Tarafsa, yargılama adil olamaz!
Yani bir dava hukuki olmaktan çıkar ve siyasi olursa, mahkeme kesinlikle taraftır…
Ve mahkemenin taraf olması demek, adaletin olmaması demektir!
-*-*-
(Dilerseniz, bakınız Türkiye’deki siyasi davalar… Osman Kavala ve Selahattin Demirtaş davaları da bunlardandır…)
-*-*-
Künzel’in avukatı Argiru’ya göre, “Kıbrıs sorununun 50 yıldır, Kıbrıs’taki siyasilerin ve siyasi liderliğin yetersizliği nedeniyle çözümlenemediğini, bu yetersizlik nedeniyle yükün, çözümlenmek üzere mahkemelere atıldığını” da kaydetti…
Bu konu da çok önemlidir…
-*-*-
Çünkü, masum insanlar, iki tarafın basiretsiz, ırkçı yöneticilerinin hatalarının kurbanı olmaktadır…
-*-*-
Argiru, Kıbrıs Cumhuriyeti savcılık makamına da sorular yöneltti:
Çok haklı sorular ve komik aynı zamanda…
Argiru diyor ki, Kıbrıs Cumhuriyeti Savcılık Makamı, illegal kabul ettiği Kuzey’deki örneğin tapu dairesinden belge ve bilgi mi isteyecek?

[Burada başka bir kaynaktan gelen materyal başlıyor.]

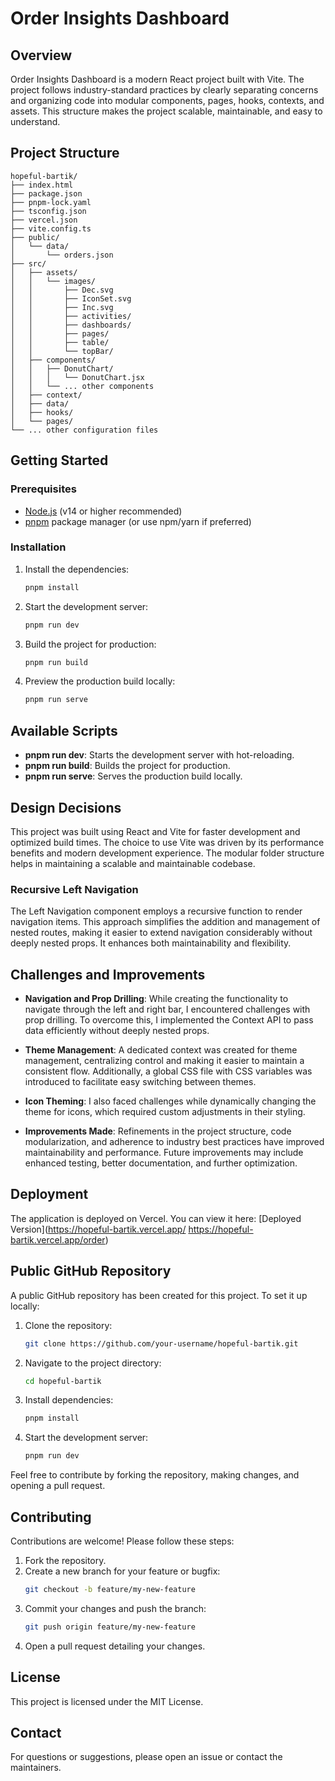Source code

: # Order Insights Dashboard

## Overview

Order Insights Dashboard is a modern React project built with Vite. The project follows industry-standard practices by clearly separating concerns and organizing code into modular components, pages, hooks, contexts, and assets. This structure makes the project scalable, maintainable, and easy to understand.

## Project Structure

```
hopeful-bartik/
├── index.html
├── package.json
├── pnpm-lock.yaml
├── tsconfig.json
├── vercel.json
├── vite.config.ts
├── public/
│   └── data/
│       └── orders.json
├── src/
│   ├── assets/
│   │   └── images/
│   │       ├── Dec.svg
│   │       ├── IconSet.svg
│   │       ├── Inc.svg
│   │       ├── activities/
│   │       ├── dashboards/
│   │       ├── pages/
│   │       ├── table/
│   │       └── topBar/
│   ├── components/
│   │   ├── DonutChart/
│   │   │   └── DonutChart.jsx
│   │   └── ... other components
│   ├── context/
│   ├── data/
│   ├── hooks/
│   └── pages/
└── ... other configuration files
```

## Getting Started

### Prerequisites

- [Node.js](https://nodejs.org/) (v14 or higher recommended)
- [pnpm](https://pnpm.io/) package manager (or use npm/yarn if preferred)

### Installation

1. Install the dependencies:
   ```sh
   pnpm install
   ```

2. Start the development server:
   ```sh
   pnpm run dev
   ```

3. Build the project for production:
   ```sh
   pnpm run build
   ```

4. Preview the production build locally:
   ```sh
   pnpm run serve
   ```

## Available Scripts

- **pnpm run dev**: Starts the development server with hot-reloading.
- **pnpm run build**: Builds the project for production.
- **pnpm run serve**: Serves the production build locally.

## Design Decisions

This project was built using React and Vite for faster development and optimized build times. The choice to use Vite was driven by its performance benefits and modern development experience. The modular folder structure helps in maintaining a scalable and maintainable codebase.

### Recursive Left Navigation

The Left Navigation component employs a recursive function to render navigation items. This approach simplifies the addition and management of nested routes, making it easier to extend navigation considerably without deeply nested props. It enhances both maintainability and flexibility.

## Challenges and Improvements

- **Navigation and Prop Drilling**: While creating the functionality to navigate through the left and right bar, I encountered challenges with prop drilling. To overcome this, I implemented the Context API to pass data efficiently without deeply nested props.

- **Theme Management**: A dedicated context was created for theme management, centralizing control and making it easier to maintain a consistent flow. Additionally, a global CSS file with CSS variables was introduced to facilitate easy switching between themes.

- **Icon Theming**: I also faced challenges while dynamically changing the theme for icons, which required custom adjustments in their styling.

- **Improvements Made**: Refinements in the project structure, code modularization, and adherence to industry best practices have improved maintainability and performance. Future improvements may include enhanced testing, better documentation, and further optimization.

## Deployment

The application is deployed on Vercel. You can view it here: [Deployed Version](https://hopeful-bartik.vercel.app/ https://hopeful-bartik.vercel.app/order)

## Public GitHub Repository

A public GitHub repository has been created for this project. To set it up locally:

1. Clone the repository:
   ```sh
   git clone https://github.com/your-username/hopeful-bartik.git
   ```
2. Navigate to the project directory:
   ```sh
   cd hopeful-bartik
   ```
3. Install dependencies:
   ```sh
   pnpm install
   ```
4. Start the development server:
   ```sh
   pnpm run dev
   ```

Feel free to contribute by forking the repository, making changes, and opening a pull request.

## Contributing

Contributions are welcome! Please follow these steps:

1. Fork the repository.
2. Create a new branch for your feature or bugfix:
   ```sh
   git checkout -b feature/my-new-feature
   ```
3. Commit your changes and push the branch:
   ```sh
   git push origin feature/my-new-feature
   ```
4. Open a pull request detailing your changes.

## License

This project is licensed under the MIT License.

## Contact

For questions or suggestions, please open an issue or contact the maintainers.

Mahkeme, tanımadığı KKTC’den verilerin ve belgelerin toplanmasını kabul mü edecek?
-*-*-
Argiru, müvekkilinin kendisine isnat edilen suçların, “Kıbrıs Cumhuriyeti” makamları tarafından kontrol edilmeyen bölgelerde gerçekleştiğini belirtiyor ve yüzde yüz haklıdır…
-*-*-
Bu rezalet bir an önce bitirilmelidir…
Bu rezaletin sorumlusu iki tarafın faşist, paylaşmayı, bölüşmeyi bilmeyen, aynı zamanda katil yönetcileridir…
Haaa mevcut yöneticiler bizzat cinayet işlememiş olabilir ancak ne yazık ki temsil ettikleri zihniyetler, geçmişin cani katillerinin zihniyetidir…
Çok önemli işaretler… Recep Tayyip Erdoğan, son dönemlerde ilk defa MGK toplantısı sonrası yaptığı açıklamada, “KKTC tanınmalı, Mavi Vatan, eşit egemenlik” falan demedi… Akdeniz’de kalıcı istikrar istediklerini açıkladı… Ve Ünal Üstel Ankara’dan döndü… Doluydu, anlattı da anlattı… İğneden ipliğe her konuya değindi, “eşit egemen devlet” konusuna girmedi… Bu iki mesele, Sisi, Esad yumuşamasına, Kıbrıs’ta çözüm yumuşamasının da eklendiğinin açık işaretleridir… Yanımıza yeniden hoş geldin Tayyip Bey… Sahi Tayyip Bey’in el sıkşıtığı kişi Mitsotakis Bey değil mi?